## WHAT THIS TASK INVOLVES
Please restate the data word for word, leaving out no line.

## Records excerpted from a collection
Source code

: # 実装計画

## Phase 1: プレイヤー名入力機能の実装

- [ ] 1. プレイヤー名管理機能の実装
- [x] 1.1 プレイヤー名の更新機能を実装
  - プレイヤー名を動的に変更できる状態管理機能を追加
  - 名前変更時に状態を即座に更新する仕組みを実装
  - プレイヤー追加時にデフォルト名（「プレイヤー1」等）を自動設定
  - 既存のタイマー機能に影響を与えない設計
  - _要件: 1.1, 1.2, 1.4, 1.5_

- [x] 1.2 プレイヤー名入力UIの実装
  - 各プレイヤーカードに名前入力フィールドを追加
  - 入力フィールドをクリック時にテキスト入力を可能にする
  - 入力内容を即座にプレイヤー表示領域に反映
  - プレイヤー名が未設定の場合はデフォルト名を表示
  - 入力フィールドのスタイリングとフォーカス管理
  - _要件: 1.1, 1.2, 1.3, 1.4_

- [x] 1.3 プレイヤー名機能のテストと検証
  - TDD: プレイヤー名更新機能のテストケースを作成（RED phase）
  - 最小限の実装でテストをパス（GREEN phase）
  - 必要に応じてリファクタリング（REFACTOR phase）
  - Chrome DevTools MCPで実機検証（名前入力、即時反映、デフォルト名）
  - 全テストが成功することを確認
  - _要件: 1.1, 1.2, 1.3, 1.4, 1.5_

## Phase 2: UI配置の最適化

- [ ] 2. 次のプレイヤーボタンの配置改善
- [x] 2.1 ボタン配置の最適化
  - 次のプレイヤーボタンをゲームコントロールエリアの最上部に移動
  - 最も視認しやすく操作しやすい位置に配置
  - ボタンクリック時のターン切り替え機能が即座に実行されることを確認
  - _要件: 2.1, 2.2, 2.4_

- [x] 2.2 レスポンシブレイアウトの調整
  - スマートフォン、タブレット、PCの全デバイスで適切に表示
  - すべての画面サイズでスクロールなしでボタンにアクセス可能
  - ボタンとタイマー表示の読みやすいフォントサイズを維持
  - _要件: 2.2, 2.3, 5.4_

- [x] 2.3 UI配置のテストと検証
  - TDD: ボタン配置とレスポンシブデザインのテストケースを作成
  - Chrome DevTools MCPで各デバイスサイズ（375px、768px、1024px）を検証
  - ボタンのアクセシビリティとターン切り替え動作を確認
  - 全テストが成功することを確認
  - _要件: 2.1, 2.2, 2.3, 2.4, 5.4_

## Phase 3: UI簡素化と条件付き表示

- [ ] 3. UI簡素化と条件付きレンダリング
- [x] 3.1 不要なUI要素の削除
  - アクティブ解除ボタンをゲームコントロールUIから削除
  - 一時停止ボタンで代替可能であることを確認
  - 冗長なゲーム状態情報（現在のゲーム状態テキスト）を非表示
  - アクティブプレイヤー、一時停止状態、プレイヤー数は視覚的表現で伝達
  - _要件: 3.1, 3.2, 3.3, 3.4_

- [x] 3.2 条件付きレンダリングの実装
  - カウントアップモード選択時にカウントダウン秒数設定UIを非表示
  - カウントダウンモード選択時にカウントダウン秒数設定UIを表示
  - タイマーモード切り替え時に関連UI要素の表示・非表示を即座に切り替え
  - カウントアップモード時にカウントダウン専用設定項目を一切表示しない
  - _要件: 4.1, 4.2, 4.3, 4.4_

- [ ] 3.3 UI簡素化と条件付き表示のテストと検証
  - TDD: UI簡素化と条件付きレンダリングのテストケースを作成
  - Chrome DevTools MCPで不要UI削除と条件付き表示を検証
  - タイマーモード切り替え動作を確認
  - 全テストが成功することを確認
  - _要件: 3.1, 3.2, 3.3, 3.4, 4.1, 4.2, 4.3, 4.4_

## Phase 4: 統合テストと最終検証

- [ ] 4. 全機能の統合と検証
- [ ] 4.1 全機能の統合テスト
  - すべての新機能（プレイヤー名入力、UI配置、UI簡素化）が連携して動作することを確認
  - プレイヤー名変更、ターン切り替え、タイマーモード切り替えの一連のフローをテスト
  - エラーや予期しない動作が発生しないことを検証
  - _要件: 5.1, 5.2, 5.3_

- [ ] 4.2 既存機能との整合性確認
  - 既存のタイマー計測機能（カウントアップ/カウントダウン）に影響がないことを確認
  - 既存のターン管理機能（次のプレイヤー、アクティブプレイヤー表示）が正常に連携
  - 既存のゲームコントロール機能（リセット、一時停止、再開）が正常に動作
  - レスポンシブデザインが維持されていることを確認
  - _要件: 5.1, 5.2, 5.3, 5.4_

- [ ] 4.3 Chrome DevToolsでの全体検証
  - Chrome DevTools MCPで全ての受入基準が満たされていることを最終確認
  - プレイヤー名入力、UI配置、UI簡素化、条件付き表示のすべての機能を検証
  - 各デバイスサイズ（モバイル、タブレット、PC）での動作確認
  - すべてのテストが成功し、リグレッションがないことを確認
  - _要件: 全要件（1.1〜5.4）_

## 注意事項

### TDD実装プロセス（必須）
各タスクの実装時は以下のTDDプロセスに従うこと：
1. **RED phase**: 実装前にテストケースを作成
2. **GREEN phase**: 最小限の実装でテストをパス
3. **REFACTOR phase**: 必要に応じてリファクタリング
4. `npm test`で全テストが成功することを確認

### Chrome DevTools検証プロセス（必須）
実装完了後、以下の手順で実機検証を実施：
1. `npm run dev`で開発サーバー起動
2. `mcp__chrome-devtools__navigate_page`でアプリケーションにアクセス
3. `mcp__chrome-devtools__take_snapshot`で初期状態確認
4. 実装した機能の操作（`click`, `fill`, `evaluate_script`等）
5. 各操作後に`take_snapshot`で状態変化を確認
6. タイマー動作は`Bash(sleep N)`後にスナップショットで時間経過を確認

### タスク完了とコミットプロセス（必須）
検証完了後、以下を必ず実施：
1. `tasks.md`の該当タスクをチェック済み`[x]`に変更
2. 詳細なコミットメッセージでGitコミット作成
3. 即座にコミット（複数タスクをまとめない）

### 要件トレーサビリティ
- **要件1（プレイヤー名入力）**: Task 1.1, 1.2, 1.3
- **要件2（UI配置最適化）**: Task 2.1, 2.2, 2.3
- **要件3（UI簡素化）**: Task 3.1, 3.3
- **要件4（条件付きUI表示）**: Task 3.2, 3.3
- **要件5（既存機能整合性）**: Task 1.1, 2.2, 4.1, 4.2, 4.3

## OUTPUT BELOW
Source code

: # 実装計画

## Phase 1: プレイヤー名入力機能の実装

- [ ] 1. プレイヤー名管理機能の実装
- [x] 1.1 プレイヤー名の更新機能を実装
  - プレイヤー名を動的に変更できる状態管理機能を追加
  - 名前変更時に状態を即座に更新する仕組みを実装
  - プレイヤー追加時にデフォルト名（「プレイヤー1」等）を自動設定
  - 既存のタイマー機能に影響を与えない設計
  - _要件: 1.1, 1.2, 1.4, 1.5_

- [x] 1.2 プレイヤー名入力UIの実装
  - 各プレイヤーカードに名前入力フィールドを追加
  - 入力フィールドをクリック時にテキスト入力を可能にする
  - 入力内容を即座にプレイヤー表示領域に反映
  - プレイヤー名が未設定の場合はデフォルト名を表示
  - 入力フィールドのスタイリングとフォーカス管理
  - _要件: 1.1, 1.2, 1.3, 1.4_

- [x] 1.3 プレイヤー名機能のテストと検証
  - TDD: プレイヤー名更新機能のテストケースを作成（RED phase）
  - 最小限の実装でテストをパス（GREEN phase）
  - 必要に応じてリファクタリング（REFACTOR phase）
  - Chrome DevTools MCPで実機検証（名前入力、即時反映、デフォルト名）
  - 全テストが成功することを確認
  - _要件: 1.1, 1.2, 1.3, 1.4, 1.5_

## Phase 2: UI配置の最適化

- [ ] 2. 次のプレイヤーボタンの配置改善
- [x] 2.1 ボタン配置の最適化
  - 次のプレイヤーボタンをゲームコントロールエリアの最上部に移動
  - 最も視認しやすく操作しやすい位置に配置
  - ボタンクリック時のターン切り替え機能が即座に実行されることを確認
  - _要件: 2.1, 2.2, 2.4_

- [x] 2.2 レスポンシブレイアウトの調整
  - スマートフォン、タブレット、PCの全デバイスで適切に表示
  - すべての画面サイズでスクロールなしでボタンにアクセス可能
  - ボタンとタイマー表示の読みやすいフォントサイズを維持
  - _要件: 2.2, 2.3, 5.4_

- [x] 2.3 UI配置のテストと検証
  - TDD: ボタン配置とレスポンシブデザインのテストケースを作成
  - Chrome DevTools MCPで各デバイスサイズ（375px、768px、1024px）を検証
  - ボタンのアクセシビリティとターン切り替え動作を確認
  - 全テストが成功することを確認
  - _要件: 2.1, 2.2, 2.3, 2.4, 5.4_

## Phase 3: UI簡素化と条件付き表示

- [ ] 3. UI簡素化と条件付きレンダリング
- [x] 3.1 不要なUI要素の削除
  - アクティブ解除ボタンをゲームコントロールUIから削除
  - 一時停止ボタンで代替可能であることを確認
  - 冗長なゲーム状態情報（現在のゲーム状態テキスト）を非表示
  - アクティブプレイヤー、一時停止状態、プレイヤー数は視覚的表現で伝達
  - _要件: 3.1, 3.2, 3.3, 3.4_

- [x] 3.2 条件付きレンダリングの実装
  - カウントアップモード選択時にカウントダウン秒数設定UIを非表示
  - カウントダウンモード選択時にカウントダウン秒数設定UIを表示
  - タイマーモード切り替え時に関連UI要素の表示・非表示を即座に切り替え
  - カウントアップモード時にカウントダウン専用設定項目を一切表示しない
  - _要件: 4.1, 4.2, 4.3, 4.4_

- [ ] 3.3 UI簡素化と条件付き表示のテストと検証
  - TDD: UI簡素化と条件付きレンダリングのテストケースを作成
  - Chrome DevTools MCPで不要UI削除と条件付き表示を検証
  - タイマーモード切り替え動作を確認
  - 全テストが成功することを確認
  - _要件: 3.1, 3.2, 3.3, 3.4, 4.1, 4.2, 4.3, 4.4_

## Phase 4: 統合テストと最終検証

- [ ] 4. 全機能の統合と検証
- [ ] 4.1 全機能の統合テスト
  - すべての新機能（プレイヤー名入力、UI配置、UI簡素化）が連携して動作することを確認
  - プレイヤー名変更、ターン切り替え、タイマーモード切り替えの一連のフローをテスト
  - エラーや予期しない動作が発生しないことを検証
  - _要件: 5.1, 5.2, 5.3_

- [ ] 4.2 既存機能との整合性確認
  - 既存のタイマー計測機能（カウントアップ/カウントダウン）に影響がないことを確認
  - 既存のターン管理機能（次のプレイヤー、アクティブプレイヤー表示）が正常に連携
  - 既存のゲームコントロール機能（リセット、一時停止、再開）が正常に動作
  - レスポンシブデザインが維持されていることを確認
  - _要件: 5.1, 5.2, 5.3, 5.4_

- [ ] 4.3 Chrome DevToolsでの全体検証
  - Chrome DevTools MCPで全ての受入基準が満たされていることを最終確認
  - プレイヤー名入力、UI配置、UI簡素化、条件付き表示のすべての機能を検証
  - 各デバイスサイズ（モバイル、タブレット、PC）での動作確認
  - すべてのテストが成功し、リグレッションがないことを確認
  - _要件: 全要件（1.1〜5.4）_

## 注意事項

### TDD実装プロセス（必須）
各タスクの実装時は以下のTDDプロセスに従うこと：
1. **RED phase**: 実装前にテストケースを作成
2. **GREEN phase**: 最小限の実装でテストをパス
3. **REFACTOR phase**: 必要に応じてリファクタリング
4. `npm test`で全テストが成功することを確認

### Chrome DevTools検証プロセス（必須）
実装完了後、以下の手順で実機検証を実施：
1. `npm run dev`で開発サーバー起動
2. `mcp__chrome-devtools__navigate_page`でアプリケーションにアクセス
3. `mcp__chrome-devtools__take_snapshot`で初期状態確認
4. 実装した機能の操作（`click`, `fill`, `evaluate_script`等）
5. 各操作後に`take_snapshot`で状態変化を確認
6. タイマー動作は`Bash(sleep N)`後にスナップショットで時間経過を確認

### タスク完了とコミットプロセス（必須）
検証完了後、以下を必ず実施：
1. `tasks.md`の該当タスクをチェック済み`[x]`に変更
2. 詳細なコミットメッセージでGitコミット作成
3. 即座にコミット（複数タスクをまとめない）

### 要件トレーサビリティ
- **要件1（プレイヤー名入力）**: Task 1.1, 1.2, 1.3
- **要件2（UI配置最適化）**: Task 2.1, 2.2, 2.3
- **要件3（UI簡素化）**: Task 3.1, 3.3
- **要件4（条件付きUI表示）**: Task 3.2, 3.3
- **要件5（既存機能整合性）**: Task 1.1, 2.2, 4.1, 4.2, 4.3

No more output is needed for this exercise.